**Goal of the exercise**
Each line in the listing below needs to be transcribed exactly.
--- START ---
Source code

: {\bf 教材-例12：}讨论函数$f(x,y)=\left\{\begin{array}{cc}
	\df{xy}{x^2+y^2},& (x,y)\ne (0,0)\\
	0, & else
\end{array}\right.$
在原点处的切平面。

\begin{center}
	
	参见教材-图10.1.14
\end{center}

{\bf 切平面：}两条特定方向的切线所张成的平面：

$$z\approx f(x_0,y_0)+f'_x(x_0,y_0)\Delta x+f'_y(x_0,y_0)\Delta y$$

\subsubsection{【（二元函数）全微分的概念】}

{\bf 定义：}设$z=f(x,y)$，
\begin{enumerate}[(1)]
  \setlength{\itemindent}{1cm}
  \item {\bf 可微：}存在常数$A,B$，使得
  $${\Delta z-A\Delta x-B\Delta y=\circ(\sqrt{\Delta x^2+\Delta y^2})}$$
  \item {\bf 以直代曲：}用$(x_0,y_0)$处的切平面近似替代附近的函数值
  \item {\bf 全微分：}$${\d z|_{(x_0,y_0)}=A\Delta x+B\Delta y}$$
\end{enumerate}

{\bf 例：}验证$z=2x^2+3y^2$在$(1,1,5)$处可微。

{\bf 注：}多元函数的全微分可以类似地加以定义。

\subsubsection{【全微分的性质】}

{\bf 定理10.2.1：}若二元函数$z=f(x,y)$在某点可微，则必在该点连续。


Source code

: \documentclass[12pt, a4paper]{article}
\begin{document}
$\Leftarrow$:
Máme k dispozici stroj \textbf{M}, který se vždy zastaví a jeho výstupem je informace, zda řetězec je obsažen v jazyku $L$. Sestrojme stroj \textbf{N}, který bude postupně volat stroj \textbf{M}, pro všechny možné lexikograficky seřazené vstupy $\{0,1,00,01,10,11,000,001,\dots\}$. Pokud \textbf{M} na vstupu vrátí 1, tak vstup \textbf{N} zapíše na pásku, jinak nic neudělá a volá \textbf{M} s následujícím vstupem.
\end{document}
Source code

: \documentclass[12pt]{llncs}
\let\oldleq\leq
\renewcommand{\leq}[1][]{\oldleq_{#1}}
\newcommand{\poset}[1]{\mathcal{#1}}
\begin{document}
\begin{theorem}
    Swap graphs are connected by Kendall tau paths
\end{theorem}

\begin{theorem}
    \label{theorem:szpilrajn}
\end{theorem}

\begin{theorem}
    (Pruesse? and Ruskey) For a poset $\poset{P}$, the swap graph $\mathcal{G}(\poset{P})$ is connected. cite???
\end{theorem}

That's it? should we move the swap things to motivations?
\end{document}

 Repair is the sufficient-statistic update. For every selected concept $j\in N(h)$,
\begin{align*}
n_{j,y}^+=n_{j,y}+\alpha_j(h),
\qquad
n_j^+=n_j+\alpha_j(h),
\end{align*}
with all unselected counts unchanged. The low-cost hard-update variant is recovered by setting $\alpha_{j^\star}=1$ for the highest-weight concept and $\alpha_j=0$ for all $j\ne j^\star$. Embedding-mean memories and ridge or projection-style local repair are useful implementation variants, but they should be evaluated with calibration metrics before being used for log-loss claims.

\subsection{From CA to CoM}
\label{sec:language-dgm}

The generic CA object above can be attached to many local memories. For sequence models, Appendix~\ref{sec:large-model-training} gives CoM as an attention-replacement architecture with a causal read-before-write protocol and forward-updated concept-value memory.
--- END ---
**Worked solution**
Source code

: {\bf 教材-例12：}讨论函数$f(x,y)=\left\{\begin{array}{cc}
	\df{xy}{x^2+y^2},& (x,y)\ne (0,0)\\
	0, & else
\end{array}\right.$
在原点处的切平面。

\begin{center}
	
	参见教材-图10.1.14
\end{center}

{\bf 切平面：}两条特定方向的切线所张成的平面：

$$z\approx f(x_0,y_0)+f'_x(x_0,y_0)\Delta x+f'_y(x_0,y_0)\Delta y$$

\subsubsection{【（二元函数）全微分的概念】}

{\bf 定义：}设$z=f(x,y)$，
\begin{enumerate}[(1)]
  \setlength{\itemindent}{1cm}
  \item {\bf 可微：}存在常数$A,B$，使得
  $${\Delta z-A\Delta x-B\Delta y=\circ(\sqrt{\Delta x^2+\Delta y^2})}$$
  \item {\bf 以直代曲：}用$(x_0,y_0)$处的切平面近似替代附近的函数值
  \item {\bf 全微分：}$${\d z|_{(x_0,y_0)}=A\Delta x+B\Delta y}$$
\end{enumerate}

{\bf 例：}验证$z=2x^2+3y^2$在$(1,1,5)$处可微。

{\bf 注：}多元函数的全微分可以类似地加以定义。

\subsubsection{【全微分的性质】}

{\bf 定理10.2.1：}若二元函数$z=f(x,y)$在某点可微，则必在该点连续。


Source code

: \documentclass[12pt, a4paper]{article}
\begin{document}
$\Leftarrow$:
Máme k dispozici stroj \textbf{M}, který se vždy zastaví a jeho výstupem je informace, zda řetězec je obsažen v jazyku $L$. Sestrojme stroj \textbf{N}, který bude postupně volat stroj \textbf{M}, pro všechny možné lexikograficky seřazené vstupy $\{0,1,00,01,10,11,000,001,\dots\}$. Pokud \textbf{M} na vstupu vrátí 1, tak vstup \textbf{N} zapíše na pásku, jinak nic neudělá a volá \textbf{M} s následujícím vstupem.
\end{document}
Source code

: \documentclass[12pt]{llncs}
\let\oldleq\leq
\renewcommand{\leq}[1][]{\oldleq_{#1}}
\newcommand{\poset}[1]{\mathcal{#1}}
\begin{document}
\begin{theorem}
    Swap graphs are connected by Kendall tau paths
\end{theorem}

\begin{theorem}
    \label{theorem:szpilrajn}
\end{theorem}

\begin{theorem}
    (Pruesse? and Ruskey) For a poset $\poset{P}$, the swap graph $\mathcal{G}(\poset{P})$ is connected. cite???
\end{theorem}

That's it? should we move the swap things to motivations?
\end{document}

 Repair is the sufficient-statistic update. For every selected concept $j\in N(h)$,
\begin{align*}
n_{j,y}^+=n_{j,y}+\alpha_j(h),
\qquad
n_j^+=n_j+\alpha_j(h),
\end{align*}
with all unselected counts unchanged. The low-cost hard-update variant is recovered by setting $\alpha_{j^\star}=1$ for the highest-weight concept and $\alpha_j=0$ for all $j\ne j^\star$. Embedding-mean memories and ridge or projection-style local repair are useful implementation variants, but they should be evaluated with calibration metrics before being used for log-loss claims.

\subsection{From CA to CoM}
\label{sec:language-dgm}

The generic CA object above can be attached to many local memories. For sequence models, Appendix~\ref{sec:large-model-training} gives CoM as an attention-replacement architecture with a causal read-before-write protocol and forward-updated concept-value memory.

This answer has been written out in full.